L’éducation permanente répond très concrètement à la crise de la démocratie. En Belgique francophone, nous avons la chance que les pouvoirs publics soutiennent des associations d’éducation permanente tout en leur permettant de mener un travail totalement libre et indépendant. L’éducation permanente offre des lieux d’instruction et de délibération nécessaires pour penser les grands enjeux à long terme. Elle permet aux gens de passer d’une position passive, d’un sentiment d’abandon, d’aliénation, de désespoir ou de colère, à une position active d’organisation et d’action collective, et d’être acteurs du changement, dans une mobilisation collective. En réalisant ce travail avec la population, on se rend compte que les changements sont possibles. L’éducation permanente a donc un rôle central à jouer dans les mutations en cours. C’est pourquoi il est nécessaire de la faire vivre et de la renforcer. Tous les jours, je me dis qu’il faudrait plus d’éducation permanente, partout. Tous ceux et celles qui l’expérimentent savent que c’est une force de réappropriation du pouvoir. En plus, cela se fait avec plaisir, dans la convivialité et dans la joie. C’est puissant.

Le militantisme est-il un bon moyen de cultiver la démocratie ? D’aucuns se montrent très critiques envers des actions choc, comme celles de militants écologistes à l’égard d’œuvres d’art…

On peut regretter en tout cas que des personnes qui ne font rien pour faire avancer les choses se permettent de juger celles qui s’efforcent d’agir pour le changement. Mon expérience de militantisme me montre que plusieurs formes d’intervention sont complémentaires. Des actions chocs vont créer un déclic qui permettra à d’autres modes d’action plus consensuels ou institutionnels de changer les choses. Les luttes féministes en sont un bel exemple : au départ, des actions menées par des collectifs radicaux ont pu faire peur à une partie de la société, mais elles ont permis d’amener les questions de genre dans le monde universitaire, de la recherche, du droit, des institutions, etc. Après un siècle de luttes féministes, il y a eu le mouvement MeToo, qui a permis un véritable changement culturel – aujourd’hui, beaucoup de comportements sexistes ne passent plus. Cela montre bien que différents modes d’action complémentaires sont nécessaires pour que les choses changent réellement, en profondeur. On a besoin d’une alliance des réformistes et des personnes plus radicales. Les deux se répondent et cette complémentarité est fertile.

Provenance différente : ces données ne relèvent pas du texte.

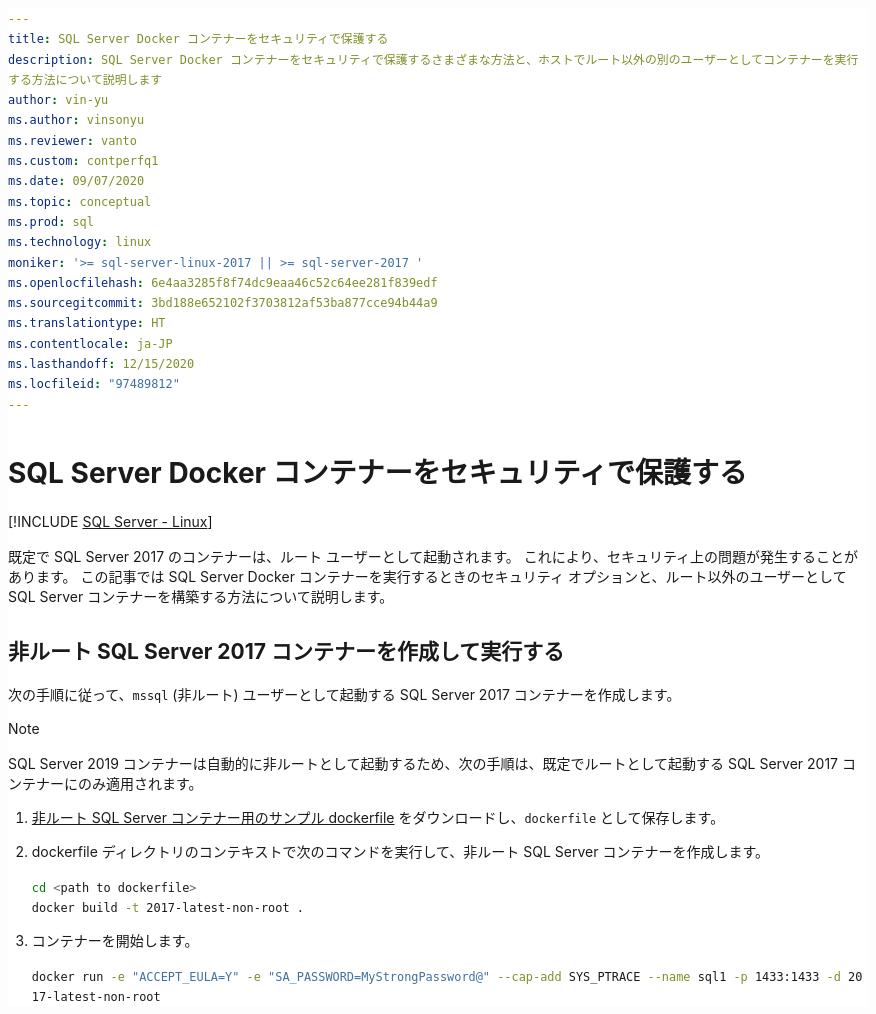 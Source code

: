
 ```yaml
---
title: SQL Server Docker コンテナーをセキュリティで保護する
description: SQL Server Docker コンテナーをセキュリティで保護するさまざまな方法と、ホストでルート以外の別のユーザーとしてコンテナーを実行する方法について説明します
author: vin-yu
ms.author: vinsonyu
ms.reviewer: vanto
ms.custom: contperfq1
ms.date: 09/07/2020
ms.topic: conceptual
ms.prod: sql
ms.technology: linux
moniker: '>= sql-server-linux-2017 || >= sql-server-2017 '
ms.openlocfilehash: 6e4aa3285f8f74dc9eaa46c52c64ee281f839edf
ms.sourcegitcommit: 3bd188e652102f3703812af53ba877cce94b44a9
ms.translationtype: HT
ms.contentlocale: ja-JP
ms.lasthandoff: 12/15/2020
ms.locfileid: "97489812"
---
```

# <a name="secure-sql-server-docker-containers"></a>SQL Server Docker コンテナーをセキュリティで保護する

[!INCLUDE [SQL Server - Linux](../includes/applies-to-version/sql-linux.md)]

既定で SQL Server 2017 のコンテナーは、ルート ユーザーとして起動されます。 これにより、セキュリティ上の問題が発生することがあります。 この記事では SQL Server Docker コンテナーを実行するときのセキュリティ オプションと、ルート以外のユーザーとして SQL Server コンテナーを構築する方法について説明します。

## <a name="build-and-run-non-root-sql-server-2017-containers"></a><a id="buildnonrootcontainer"></a>非ルート SQL Server 2017 コンテナーを作成して実行する

次の手順に従って、`mssql` (非ルート) ユーザーとして起動する SQL Server 2017 コンテナーを作成します。

> [!NOTE]
> SQL Server 2019 コンテナーは自動的に非ルートとして起動するため、次の手順は、既定でルートとして起動する SQL Server 2017 コンテナーにのみ適用されます。

1. [非ルート SQL Server コンテナー用のサンプル dockerfile](https://raw.githubusercontent.com/microsoft/mssql-docker/master/linux/preview/examples/mssql-server-linux-non-root/Dockerfile) をダウンロードし、`dockerfile` として保存します。

2. dockerfile ディレクトリのコンテキストで次のコマンドを実行して、非ルート SQL Server コンテナーを作成します。

    ```bash
    cd <path to dockerfile>
    docker build -t 2017-latest-non-root .
    ```

3. コンテナーを開始します。

    ```bash
    docker run -e "ACCEPT_EULA=Y" -e "SA_PASSWORD=MyStrongPassword@" --cap-add SYS_PTRACE --name sql1 -p 1433:1433 -d 2017-latest-non-root
    ```


  [Encrypting connection to SQL Server Linux]: https://docs.microsoft.com/sql/linux/sql-server-linux-encrypted-connections?view=sql-server-ver15&preserve-view=true
  [ここ]: https://docs.microsoft.com/sql/linux/sql-server-linux-encrypted-connections?view=sql-server-ver15&preserve-view=true#requirements-for-certificates
  [1]: https://docs.microsoft.com/sql/linux/sql-server-linux-encrypted-connections?view=sql-server-ver15&preserve-view=true#client-initiated-encryption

Lors de votre entrée en fonction à la présidence du MOC, vous avez déclaré vouloir « passer de l’indignation à l’action collective ». Est-ce toujours, selon vous, l’enjeu principal ?

Ces dernières années, on a mené beaucoup d’actions collectives. Aujourd’hui, l’enjeu est plutôt de passer de l’indignation et de l’action collective à la responsabilité politique. Ce que j’observe ces derniers temps, c’est qu’il y a beaucoup de mobilisation collective, mais pas de courage politique. Par exemple, sur les questions migratoires, la Belgique a été condamnée 7000 fois et, pourtant, malgré de nombreuses mobilisations citoyennes, il n’y a toujours pas de prises de décisions politiques dignes de ce nom en la matière. C’est pour moi le plus problématique. Et cela renforce la méfiance de la population envers la démocratie…

C’est un constat qui peut décourager…

À titre personnel, cela ne me décourage pas, car cela nous renvoie aussi à notre responsabilité, en tant qu’organisations sociales, associations, mouvements : comment faire pour être mieux entendus et peser davantage sur les décisions ? C’est pour moi une question très stimulante.

Vous gardez donc espoir ?

L’action collective nourrit mon espoir qu’il est possible de transformer la société, tout en me donnant, d’un point de vue personnel, beaucoup de joie et d’énergie.